Items from a dataset:
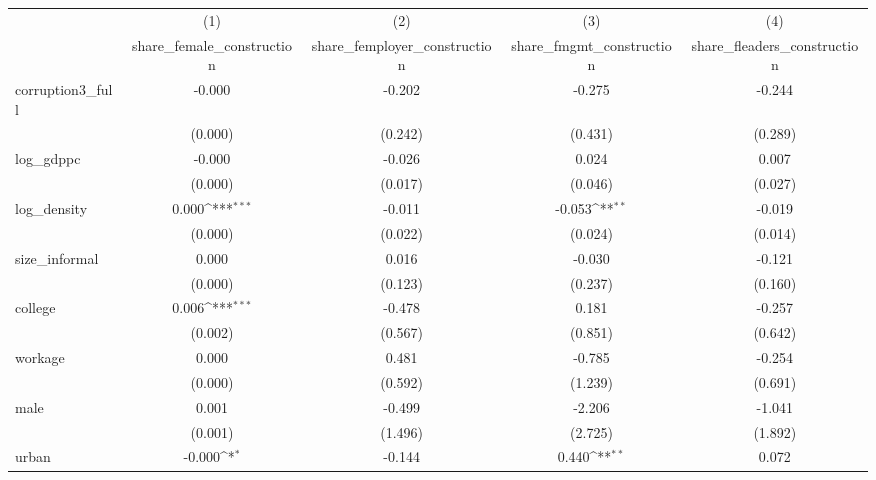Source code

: {
\def\sym#1{\ifmmode^{#1}\else\(^{#1}\)\fi}
\begin{tabular}{l*{4}{c}}
\hline\hline
            &\multicolumn{1}{c}{(1)}&\multicolumn{1}{c}{(2)}&\multicolumn{1}{c}{(3)}&\multicolumn{1}{c}{(4)}\\
            &\multicolumn{1}{c}{share\_female\_construction}&\multicolumn{1}{c}{share\_femployer\_construction}&\multicolumn{1}{c}{share\_fmgmt\_construction}&\multicolumn{1}{c}{share\_fleaders\_construction}\\
\hline
corruption3\_full&      -0.000         &      -0.202         &      -0.275         &      -0.244         \\
            &     (0.000)         &     (0.242)         &     (0.431)         &     (0.289)         \\
[1em]
log\_gdppc   &      -0.000         &      -0.026         &       0.024         &       0.007         \\
            &     (0.000)         &     (0.017)         &     (0.046)         &     (0.027)         \\
[1em]
log\_density &       0.000\sym{***}&      -0.011         &      -0.053\sym{**} &      -0.019         \\
            &     (0.000)         &     (0.022)         &     (0.024)         &     (0.014)         \\
[1em]
size\_informal&       0.000         &       0.016         &      -0.030         &      -0.121         \\
            &     (0.000)         &     (0.123)         &     (0.237)         &     (0.160)         \\
[1em]
college     &       0.006\sym{***}&      -0.478         &       0.181         &      -0.257         \\
            &     (0.002)         &     (0.567)         &     (0.851)         &     (0.642)         \\
[1em]
workage     &       0.000         &       0.481         &      -0.785         &      -0.254         \\
            &     (0.000)         &     (0.592)         &     (1.239)         &     (0.691)         \\
[1em]
male        &       0.001         &      -0.499         &      -2.206         &      -1.041         \\
            &     (0.001)         &     (1.496)         &     (2.725)         &     (1.892)         \\
[1em]
urban       &      -0.000\sym{*}  &      -0.144         &       0.440\sym{**} &       0.072         \\

\end{tabular}}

Work order: Repeat all the records above exactly, leaving out any pictures.

Solution to this exercise:
Source code

: {
\def\sym#1{\ifmmode^{#1}\else\(^{#1}\)\fi}
\begin{tabular}{l*{4}{c}}
\hline\hline
            &\multicolumn{1}{c}{(1)}&\multicolumn{1}{c}{(2)}&\multicolumn{1}{c}{(3)}&\multicolumn{1}{c}{(4)}\\
            &\multicolumn{1}{c}{share\_female\_construction}&\multicolumn{1}{c}{share\_femployer\_construction}&\multicolumn{1}{c}{share\_fmgmt\_construction}&\multicolumn{1}{c}{share\_fleaders\_construction}\\
\hline
corruption3\_full&      -0.000         &      -0.202         &      -0.275         &      -0.244         \\
            &     (0.000)         &     (0.242)         &     (0.431)         &     (0.289)         \\
[1em]
log\_gdppc   &      -0.000         &      -0.026         &       0.024         &       0.007         \\
            &     (0.000)         &     (0.017)         &     (0.046)         &     (0.027)         \\
[1em]
log\_density &       0.000\sym{***}&      -0.011         &      -0.053\sym{**} &      -0.019         \\
            &     (0.000)         &     (0.022)         &     (0.024)         &     (0.014)         \\
[1em]
size\_informal&       0.000         &       0.016         &      -0.030         &      -0.121         \\
            &     (0.000)         &     (0.123)         &     (0.237)         &     (0.160)         \\
[1em]
college     &       0.006\sym{***}&      -0.478         &       0.181         &      -0.257         \\
            &     (0.002)         &     (0.567)         &     (0.851)         &     (0.642)         \\
[1em]
workage     &       0.000         &       0.481         &      -0.785         &      -0.254         \\
            &     (0.000)         &     (0.592)         &     (1.239)         &     (0.691)         \\
[1em]
male        &       0.001         &      -0.499         &      -2.206         &      -1.041         \\
            &     (0.001)         &     (1.496)         &     (2.725)         &     (1.892)         \\
[1em]
urban       &      -0.000\sym{*}  &      -0.144         &       0.440\sym{**} &       0.072         \\

\end{tabular}}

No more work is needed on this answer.